Dressed weight is the weight of an animal’s carcass after slaughter once the head, hide, feet, blood, and internal organs have been removed. It’s always less than the animal’s live weight, and it’s the standard measurement used across the meat industry to price and grade carcasses. For beef cattle, dressed weight typically runs 60-64% of live weight, meaning a 1,200-pound steer produces a carcass weighing roughly 720 to 770 pounds.
What Gets Removed During Dressing
When an animal is slaughtered, a significant portion of its body weight never becomes meat. The parts removed include visceral organs (heart, lungs, liver, kidneys), the entire digestive tract and its contents, the hide or skin, the head, feet, and blood. In the cattle industry, this collection of removed parts is sometimes called the “fifth quarter.” How much these parts weigh relative to the whole animal varies by species, breed, and how recently the animal ate before slaughter.
Dressing Percentage by Species
The ratio of carcass weight to live weight is called the dressing percentage, calculated as: (carcass weight ÷ live weight) × 100. This number varies considerably depending on the animal.
- Pork: 70-75%, the highest among common livestock because the skin and feet stay on the carcass rather than being removed.
- Beef: 60-64%, falling in the middle range for large livestock.
- Lamb: 54-59%, the lowest of the three, largely because sheep carry proportionally heavy hides and have less muscling on their frames.
- Chicken (commercial broiler): 72-75%, comparable to pork.
- Turkey: Around 80.5% for both young hens and toms, one of the highest dressing percentages of any commonly raised meat animal.
- Duck (Pekin): 65-70%, lower than chicken due to heavier feathering and body fat distribution.
What Affects Dressing Percentage
Two animals of the same species and similar live weight can produce noticeably different carcass weights. Research published in the Journal of Animal Science identifies several factors that drive this variation: diet, age, sex, body composition, and gut fill at the time of slaughter.
Gut fill is one of the biggest short-term variables. An animal that ate and drank heavily right before slaughter will weigh more on the scale but won’t produce a heavier carcass, dragging the dressing percentage down. This is why processors often manage feeding schedules and transport conditions before slaughter to standardize results.

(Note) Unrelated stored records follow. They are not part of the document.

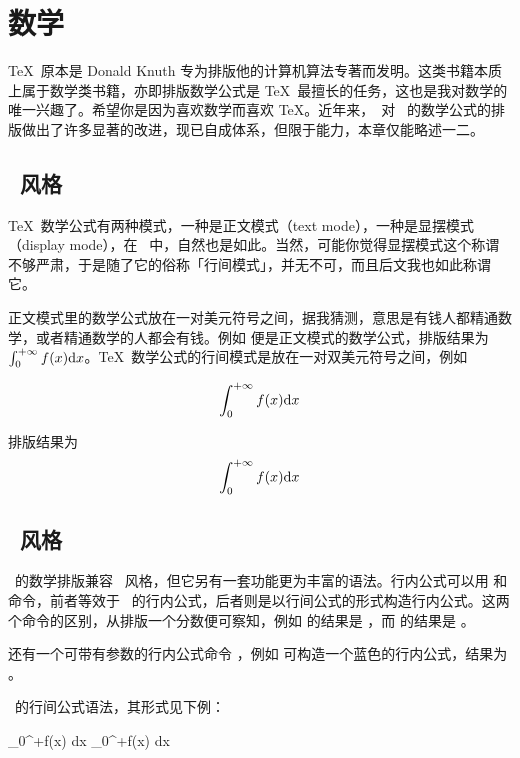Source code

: \chapter{数学}

\TeX\ 原本是 Donald Knuth 专为排版他的计算机算法专著而发明。这类书籍本质上属于数学类书籍，亦即排版数学公式是 \TeX\ 最擅长的任务，这也是我对数学的唯一兴趣了。希望你是因为喜欢数学而喜欢 \TeX。近年来，\CONTEXT\ 对 \TEX\ 的数学公式的排版做出了许多显著的改进，现已自成体系，但限于能力，本章仅能略述一二。

\section{\TEX\ 风格}

\TeX\ 数学公式有两种模式，一种是正文模式（text mode），一种是显摆模式（display mode），在 \ConTeXt\ 中，自然也是如此。当然，可能你觉得显摆模式这个称谓不够严肃，于是随了它的俗称「行间模式」，并无不可，而且后文我也如此称谓它。

正文模式里的数学公式放在一对美元符号之间，据我猜测，意思是有钱人都精通数学，或者精通数学的人都会有钱。例如  便是正文模式的数学公式，排版结果为 $\int_0^{+\infty}f(x) {\rm d}x$。\TeX\ 数学公式的行间模式是放在一对双美元符号之间，例如

\starttyping[option=TEX]
$$
\int_0^{+\infty}f(x) {\rm d}x
$$
\stoptyping

\noindent 排版结果为
\blank[halfline]
\noindent $$
\int_0^{+\infty}f(x) {\rm d}x
$$

\section{\CONTEXT\ 风格}

\CONTEXT\ 的数学排版兼容 \TEX\ 风格，但它另有一套功能更为丰富的语法。行内公式可以用  和  命令，前者等效于 \TEX\ 的行内公式，后者则是以行间公式的形式构造行内公式。这两个命令的区别，从排版一个分数便可察知，例如  的结果是 ，而  的结果是 。

还有一个可带有参数的行内公式命令 ，例如  可构造一个蓝色的行内公式，结果为 。

\CONTEXT\ 的行间公式语法，其形式见下例：

\starttyping[option=TEX]
\startformula
\int_0^{+\infty}f(x) {\rm d}x
\stopformula
\stoptyping
\startformula
\int_0^{+\infty}f(x) {\rm d}x
\stopformula

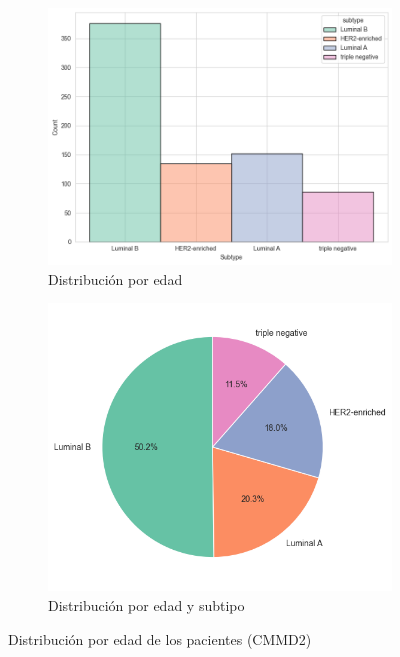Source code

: \documentclass[a4paper,10pt]{book}
\begin{document}
\begin{figure}[h!]
    \centering
    \begin{subfigure}[c]{0.45\textwidth}
        \centering
        \includegraphics[width=\textwidth]{reports//assets/subtype_hist.png}
        \caption{Distribución por edad}
        \label{fig:subtype_hist}
    \end{subfigure}
    \begin{subfigure}[c]{0.45\textwidth}
        \centering
        \includegraphics[width=\textwidth]{reports/assets/subtype_pie.png}
        \caption{Distribución por edad y subtipo}
        \label{fig:subtype_pie}
    \end{subfigure}
    \caption{Distribución por edad de los pacientes (CMMD2)}
    \label{fig:subtype_charts}
\end{figure}
\end{document}
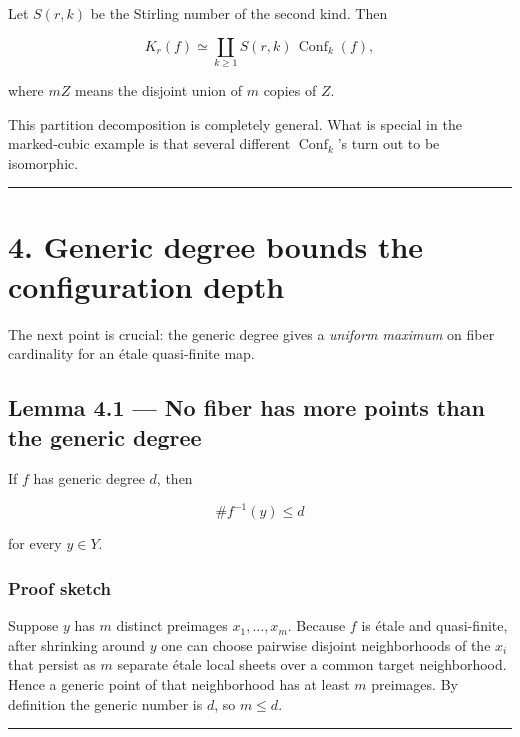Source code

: Let \(S(r,k)\) be the Stirling number of the second kind. Then

\[
\boxed{
K_r(f)\simeq
\coprod_{k\ge1} S(r,k)\,\operatorname{Conf}_k(f),
}
\]

where \(mZ\) means the disjoint union of \(m\) copies of \(Z\).

This partition decomposition is completely general. What is special in
the marked-cubic example is that several different
\(\operatorname{Conf}_k\)'s turn out to be isomorphic.

\begin{center}\rule{0.5\linewidth}{0.5pt}\end{center}

\section{4. Generic degree bounds the configuration
depth}\label{generic-degree-bounds-the-configuration-depth}

The next point is crucial: the generic degree gives a \emph{uniform
maximum} on fiber cardinality for an étale quasi-finite map.

\subsection{Lemma 4.1 --- No fiber has more points than the generic
degree}\label{lemma-4.1-no-fiber-has-more-points-than-the-generic-degree}

If \(f\) has generic degree \(d\), then

\[
\#f^{-1}(y)\le d
\]

for every \(y\in Y\).

\subsubsection{Proof sketch}\label{proof-sketch}

Suppose \(y\) has \(m\) distinct preimages \(x_1,\dots,x_m\). Because
\(f\) is étale and quasi-finite, after shrinking around \(y\) one can
choose pairwise disjoint neighborhoods of the \(x_i\) that persist as
\(m\) separate étale local sheets over a common target neighborhood.
Hence a generic point of that neighborhood has at least \(m\) preimages.
By definition the generic number is \(d\), so \(m\le d\).

\begin{center}\rule{0.5\linewidth}{0.5pt}\end{center}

Body composition matters too. Animals with better muscling and conformation tend to dress out at higher percentages. Heavier carcasses generally correlate with better dressing percentages, while animals carrying a lot of gut fat or having large digestive tracts relative to their frame will yield less.
Dressed Weight vs. Hanging Weight vs. Packaged Weight
These terms often get used interchangeably, but they describe different stages in the journey from live animal to your freezer. Dressed weight and hanging weight mean essentially the same thing: the carcass weight after the animal has been gutted and the head, hide, tail, and feet are gone. “Hot carcass weight” refers to this measurement taken before the carcass is chilled. Once cooled, it’s sometimes called chilled carcass weight, which runs about 2% lighter due to moisture loss.

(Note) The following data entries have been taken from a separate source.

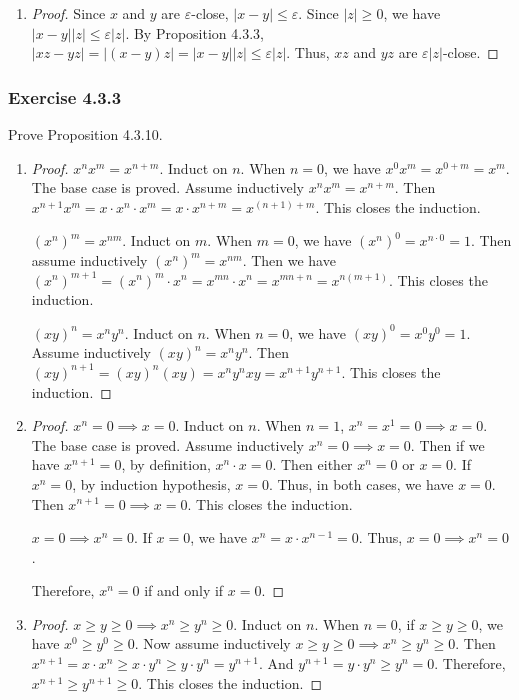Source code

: \documentclass[12pt, letter]{article}
\newcommand{\ec}{$\varepsilon$-close }
\newcommand{\ssc}{\subsubsection* }
\newcommand{\E}{Exercise }
\begin{document}
\begin{enumerate}[label=(\alph*)]
\begin{proof}
        $x\leq y$. Since $z$ is \ec to $x$, $|z-x|=z-x\leq \varepsilon$. Then $|w-x|=w-x\leq z-x=|z-x|\leq\varepsilon$. So $w$ is \ec to $x$.

        $y\leq x\leq z$. We have $|w-x|\leq\max(|z-x|,|x-y|)\leq\varepsilon$. So $w$ is \ec to $x$.
    \end{proof}
    \item \begin{proof}
        Since $x$ and $y$ are $\varepsilon$-close, $|x-y|\leq\varepsilon$. Since $|z|\geq 0$, we have $|x-y||z|\leq\varepsilon|z|$. By Proposition 4.3.3, $|xz-yz|=
        |(x-y)z|=|x-y||z|\leq\varepsilon|z|$. Thus, $xz$ and $yz$ are $\varepsilon|z|$-close.
    \end{proof}
\end{enumerate}
\ssc{\E 4.3.3}
Prove Proposition 4.3.10.
\begin{enumerate}[label=(\alph*)]
    \item \begin{proof}
        $x^n x^m=x^{n+m}$. Induct on $n$. When $n=0$, we have $x^0x^m=x^{0+m}=x^m$. The base case is proved. Assume inductively $x^n x^m=x^{n+m}$. 
        Then $x^{n+1}x^m=x\cdot x^n\cdot x^m=x\cdot x^{n+m}=x^{(n+1)+m}$. This closes the induction.

        $(x^n)^m=x^{nm}$. Induct on $m$. When $m=0$, we have $(x^n)^0=x^{n\cdot 0}=1$. Then assume inductively $(x^n)^m=x^{nm}$. Then we have
        $(x^n)^{m+1}=(x^n)^m\cdot x^n=x^{mn}\cdot x^n=x^{mn+n}=x^{n(m+1)}$. This closes the induction.

        $(xy)^n=x^n y^n$. Induct on $n$. When $n=0$, we have $(xy)^0=x^0 y^0=1$. Assume inductively $(xy)^n=x^n y^n$. Then $(xy)^{n+1}=(xy)^n(xy)=x^n y^n xy=
        x^{n+1}y^{n+1}$. This closes the induction.
    \end{proof}
    \item \begin{proof}
        $x^n=0\implies x=0$. Induct on $n$. When $n=1$, $x^n=x^1=0\implies x=0$. The base case is proved. Assume inductively $x^n=0\implies x=0$. Then 
        if we have $x^{n+1}=0$, by definition, $x^n\cdot x=0$. Then either $x^n=0$ or $x=0$. If $x^n=0$, by induction hypothesis, $x=0$. Thus, in both cases, we have $x=0$.
        Then $x^{n+1}=0\implies x=0$. This closes the induction.

        $x=0\implies x^n=0$. If $x=0$, we have $x^n=x\cdot x^{n-1}=0$. Thus, $x=0\implies x^n=0$.

        Therefore, $x^n=0$ if and only if $x=0$.
    \end{proof}
    \item \begin{proof}
        $x\geq y\geq 0\implies x^n\geq y^n\geq 0$. Induct on $n$. When $n=0$, if $x\geq y\geq 0$, we have $x^0\geq y^0\geq 0$. Now assume inductively 
        $x\geq y\geq 0\implies x^n\geq y^n\geq 0$. Then $x^{n+1}=x\cdot x^n\geq x\cdot y^n\geq y\cdot y^n=y^{n+1}$. And $y^{n+1}=y\cdot y^n\geq y^n=0$.
        Therefore, $x^{n+1}\geq y^{n+1}\geq 0$. This closes the induction.


\end{proof}
\end{enumerate}
\end{document}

Packaged weight is what you actually take home. After a carcass hangs and ages (typically losing 5-7% of its weight from moisture evaporation), it’s then broken down into retail cuts. Bones, excess fat, and unusable trim are removed during this step. The general rule for beef: packaged weight ends up around 50-60% of hanging weight. So a steer with a 425-pound hanging weight might yield roughly 250 to 320 pounds of packaged beef, depending on how many bone-in versus boneless cuts you request.
Why It Matters When Buying Meat
If you’re purchasing a whole, half, or quarter animal directly from a farm or custom butcher, you’ll almost always be quoted a price per pound of hanging weight. This is the number the butcher uses to calculate your processing bill, which can range from $0.65 to over $1.00 per pound of hanging weight before additional fees for custom cutting, wrapping, and any specialty processing.
The key thing to understand is that you won’t take home as many pounds as you’re paying for at that per-pound rate. If you buy a half beef with a 350-pound hanging weight at $0.75 per pound, you’re paying $262.50 for processing, but you’ll likely bring home 175 to 210 pounds of actual packaged meat. Your true cost per pound of meat in the freezer is higher than the quoted hanging weight price. Factoring in the purchase price of the animal itself, the total per-pound cost of finished beef typically still comes in below retail grocery prices, which is why buying in bulk this way remains popular.
Custom meat, intended for your personal consumption rather than resale, is generally cheaper to process than USDA-inspected meat. If you plan to sell any portion, you’ll need inspected processing, which costs more and may have longer wait times at the butcher.
How Yield Grade Relates to Dressed Weight
For beef, the USDA uses hot carcass weight as one factor in determining yield grade, which estimates how much usable retail meat a carcass will produce. As carcass weight increases, the percentage of retail cuts tends to decrease slightly. A change of 100 pounds in hot carcass weight shifts the yield grade by roughly 0.4 of a grade. Yield grades range from 1 (leanest, highest percentage of retail cuts) to 5, and they directly influence the carcass’s market value to packers and retailers.